= Directions for this task =
Tell how many lines below include the word "hyperref". Only the number should appear.

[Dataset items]

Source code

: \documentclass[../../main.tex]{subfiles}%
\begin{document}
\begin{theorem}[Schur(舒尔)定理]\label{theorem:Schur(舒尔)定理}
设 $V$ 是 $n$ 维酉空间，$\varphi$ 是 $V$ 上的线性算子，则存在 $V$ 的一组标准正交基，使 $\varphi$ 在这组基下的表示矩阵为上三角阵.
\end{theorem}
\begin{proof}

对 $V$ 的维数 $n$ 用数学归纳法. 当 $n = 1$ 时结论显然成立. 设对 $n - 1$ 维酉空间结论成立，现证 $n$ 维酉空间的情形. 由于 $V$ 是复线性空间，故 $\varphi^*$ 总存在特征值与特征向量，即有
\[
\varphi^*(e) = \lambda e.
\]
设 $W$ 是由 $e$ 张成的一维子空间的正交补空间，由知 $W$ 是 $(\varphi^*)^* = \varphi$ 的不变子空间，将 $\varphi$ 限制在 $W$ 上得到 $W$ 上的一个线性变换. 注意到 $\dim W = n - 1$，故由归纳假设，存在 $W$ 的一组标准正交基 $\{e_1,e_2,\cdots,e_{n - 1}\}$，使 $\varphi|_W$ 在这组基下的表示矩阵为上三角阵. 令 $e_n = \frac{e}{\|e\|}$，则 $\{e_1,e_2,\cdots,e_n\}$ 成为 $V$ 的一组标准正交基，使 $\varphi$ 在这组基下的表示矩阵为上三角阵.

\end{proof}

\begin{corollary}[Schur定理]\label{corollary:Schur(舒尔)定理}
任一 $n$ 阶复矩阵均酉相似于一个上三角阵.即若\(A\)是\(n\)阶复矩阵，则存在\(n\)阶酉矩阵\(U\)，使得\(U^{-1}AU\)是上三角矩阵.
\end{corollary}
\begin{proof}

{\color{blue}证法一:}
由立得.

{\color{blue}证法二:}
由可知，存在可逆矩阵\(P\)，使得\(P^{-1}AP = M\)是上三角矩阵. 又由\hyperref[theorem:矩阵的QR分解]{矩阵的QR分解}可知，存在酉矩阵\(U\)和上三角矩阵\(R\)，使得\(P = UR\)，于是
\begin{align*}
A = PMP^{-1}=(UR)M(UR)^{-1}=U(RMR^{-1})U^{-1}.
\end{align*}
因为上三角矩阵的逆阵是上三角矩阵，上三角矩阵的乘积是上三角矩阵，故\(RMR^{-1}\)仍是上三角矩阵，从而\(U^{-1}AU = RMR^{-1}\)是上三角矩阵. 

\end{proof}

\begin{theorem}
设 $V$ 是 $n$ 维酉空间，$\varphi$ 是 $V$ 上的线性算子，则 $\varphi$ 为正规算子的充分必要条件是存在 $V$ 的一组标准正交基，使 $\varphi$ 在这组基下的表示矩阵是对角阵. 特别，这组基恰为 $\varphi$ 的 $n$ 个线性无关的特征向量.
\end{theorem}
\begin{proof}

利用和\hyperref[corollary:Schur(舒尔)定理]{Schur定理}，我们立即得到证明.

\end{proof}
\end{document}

= Solution for this task =
2